[Saved data entries]
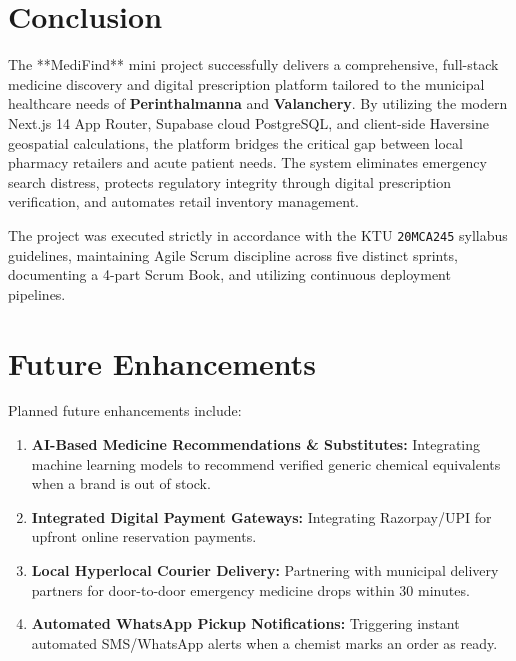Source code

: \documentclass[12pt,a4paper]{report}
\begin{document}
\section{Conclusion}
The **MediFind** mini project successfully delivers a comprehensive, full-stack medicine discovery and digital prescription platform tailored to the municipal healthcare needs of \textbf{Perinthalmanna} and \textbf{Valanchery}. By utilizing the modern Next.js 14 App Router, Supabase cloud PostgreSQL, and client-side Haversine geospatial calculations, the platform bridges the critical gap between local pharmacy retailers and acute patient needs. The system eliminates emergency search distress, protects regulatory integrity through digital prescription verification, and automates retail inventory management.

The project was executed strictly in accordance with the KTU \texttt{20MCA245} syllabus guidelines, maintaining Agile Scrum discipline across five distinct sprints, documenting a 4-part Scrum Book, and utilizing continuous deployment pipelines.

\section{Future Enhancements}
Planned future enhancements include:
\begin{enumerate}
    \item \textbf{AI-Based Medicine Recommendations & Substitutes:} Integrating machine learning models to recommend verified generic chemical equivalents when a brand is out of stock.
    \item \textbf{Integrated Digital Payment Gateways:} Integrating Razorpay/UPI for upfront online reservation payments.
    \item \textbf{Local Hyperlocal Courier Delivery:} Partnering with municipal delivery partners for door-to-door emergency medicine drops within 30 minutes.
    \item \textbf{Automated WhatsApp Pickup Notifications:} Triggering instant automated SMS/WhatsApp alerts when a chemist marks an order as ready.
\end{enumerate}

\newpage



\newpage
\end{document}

ACTIVITY: Above are the records; return them exactly, minus the pictures.

RESPONSE AREA:
Source code

: \documentclass[12pt,a4paper]{report}
\begin{document}
\section{Conclusion}
The **MediFind** mini project successfully delivers a comprehensive, full-stack medicine discovery and digital prescription platform tailored to the municipal healthcare needs of \textbf{Perinthalmanna} and \textbf{Valanchery}. By utilizing the modern Next.js 14 App Router, Supabase cloud PostgreSQL, and client-side Haversine geospatial calculations, the platform bridges the critical gap between local pharmacy retailers and acute patient needs. The system eliminates emergency search distress, protects regulatory integrity through digital prescription verification, and automates retail inventory management.

The project was executed strictly in accordance with the KTU \texttt{20MCA245} syllabus guidelines, maintaining Agile Scrum discipline across five distinct sprints, documenting a 4-part Scrum Book, and utilizing continuous deployment pipelines.

\section{Future Enhancements}
Planned future enhancements include:
\begin{enumerate}
    \item \textbf{AI-Based Medicine Recommendations & Substitutes:} Integrating machine learning models to recommend verified generic chemical equivalents when a brand is out of stock.
    \item \textbf{Integrated Digital Payment Gateways:} Integrating Razorpay/UPI for upfront online reservation payments.
    \item \textbf{Local Hyperlocal Courier Delivery:} Partnering with municipal delivery partners for door-to-door emergency medicine drops within 30 minutes.
    \item \textbf{Automated WhatsApp Pickup Notifications:} Triggering instant automated SMS/WhatsApp alerts when a chemist marks an order as ready.
\end{enumerate}

\newpage



\newpage
\end{document}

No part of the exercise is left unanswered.